A Class of Cartesian Athentication Codes from PG(n,q)

设P为域GF(q)上的n(n≥3)维射影空间PG(n,q)中的一个点,L是PG(n,q)中过P的一条线。取包含L的超平面组成的集合为信源集S,与L的交为{P}的超平面组成的集合为编码规则集E。与L的交为{P}的n-2-子空间组成的集合为信息集M。对任意π1∈S,π2∈E,定义f(π1,π2)=π1∩π2,得到一类Cartesian认证码,并计算了这个码的参数。假设编码规则按照一种均匀概率分布被选取,则成功模仿攻击的概率PI和成功替换攻击的概率PS也被计算。

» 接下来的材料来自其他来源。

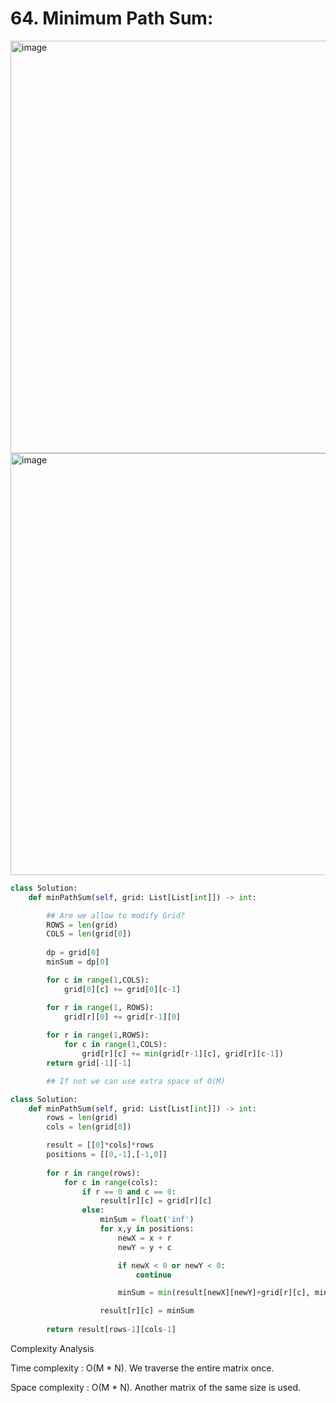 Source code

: 
# 64. Minimum Path Sum:

<img width="660" alt="image" src="https://user-images.githubusercontent.com/35987583/169984467-182b5e4e-48c1-4b0b-ad53-bab552658afc.png">
<img width="675" alt="image" src="https://user-images.githubusercontent.com/35987583/169984503-e3913a5e-62a7-4f68-b308-d87e7afbcc3f.png">

```py
class Solution:
    def minPathSum(self, grid: List[List[int]]) -> int:

        ## Are we allow to modify Grid?
        ROWS = len(grid)
        COLS = len(grid[0])
        
        dp = grid[0]
        minSum = dp[0]

        for c in range(1,COLS):
            grid[0][c] += grid[0][c-1]

        for r in range(1, ROWS):
            grid[r][0] += grid[r-1][0]
        
        for r in range(1,ROWS):
            for c in range(1,COLS):
                grid[r][c] += min(grid[r-1][c], grid[r][c-1])
        return grid[-1][-1]

        ## If not we can use extra space of O(M)

```
```python
class Solution:
    def minPathSum(self, grid: List[List[int]]) -> int:
        rows = len(grid)
        cols = len(grid[0])

        result = [[0]*cols]*rows
        positions = [[0,-1],[-1,0]]
        
        for r in range(rows):
            for c in range(cols):
                if r == 0 and c == 0:
                    result[r][c] = grid[r][c]
                else:
                    minSum = float('inf')
                    for x,y in positions:
                        newX = x + r
                        newY = y + c

                        if newX < 0 or newY < 0:
                            continue

                        minSum = min(result[newX][newY]+grid[r][c], minSum)

                    result[r][c] = minSum
                
        return result[rows-1][cols-1]
```

Complexity Analysis

Time complexity : O(M * N). We traverse the entire matrix once.

Space complexity : O(M * N). Another matrix of the same size is used.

Let P be a point in projective space PG（n,q） over GF（q）,L be a line through P in PG（n,q）.Let S be the source set composed of hyperplanes through L,E be the encode rules set composed of hyperplanes which intersect with L at P,M be the message set composed of n-2-subspaces which intersect with L at P.For any π1∈S,π2∈E,define f（π1,π2）=π1∩π2.A class of Cartesian authentication codes is presented.The parameters of these codes is computed.Assume that the encoding rules are chosen according to a uniform probability distribution,the largest probabilities of a successful impersonation attack PI and the largest probabilities of a successful substitution attack PS of these codes are also computed.